Collected data:
- - -
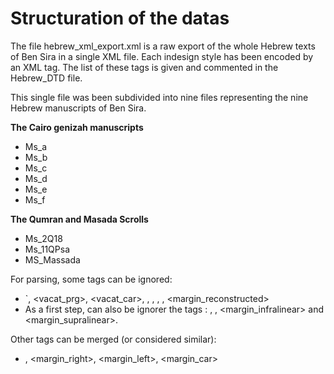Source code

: # Structuration of the datas

The file hebrew_xml_export.xml is a raw export of the whole Hebrew texts of Ben Sira in a single XML file. Each indesign style has been encoded by an XML tag.
The list of these tags is given and commented in the Hebrew_DTD file.

This single file was been subdivided into nine files representing the nine Hebrew manuscripts of Ben Sira.

**The Cairo genizah manuscripts**
- Ms_a
- Ms_b
- Ms_c
- Ms_d
- Ms_e
- Ms_f

**The Qumran and Masada Scrolls**
- Ms_2Q18
- Ms_11QPsa
- MS_Massada

For parsing, some tags can be ignored:
- `<col>, <vacat_prg>, <vacat_car>, <folio>, <line>, <greek>, <reconstructed>, <margin_reconstructed>
- As a first step, can also be ignorer the tags : <superscript>, <supralinear>, <margin_infralinear> and <margin_supralinear>.

Other tags can be merged (or considered similar):
- <margin>, <margin_right>, <margin_left>, <margin_car>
- - -
* [Directions for this task] Reproduce exactly every line between the line with "For parsing, some" and the last line of the records above, both included.

* [Solution for this problem]
For parsing, some tags can be ignored:
- `<col>, <vacat_prg>, <vacat_car>, <folio>, <line>, <greek>, <reconstructed>, <margin_reconstructed>
- As a first step, can also be ignorer the tags : <superscript>, <supralinear>, <margin_infralinear> and <margin_supralinear>.

Other tags can be merged (or considered similar):
- <margin>, <margin_right>, <margin_left>, <margin_car>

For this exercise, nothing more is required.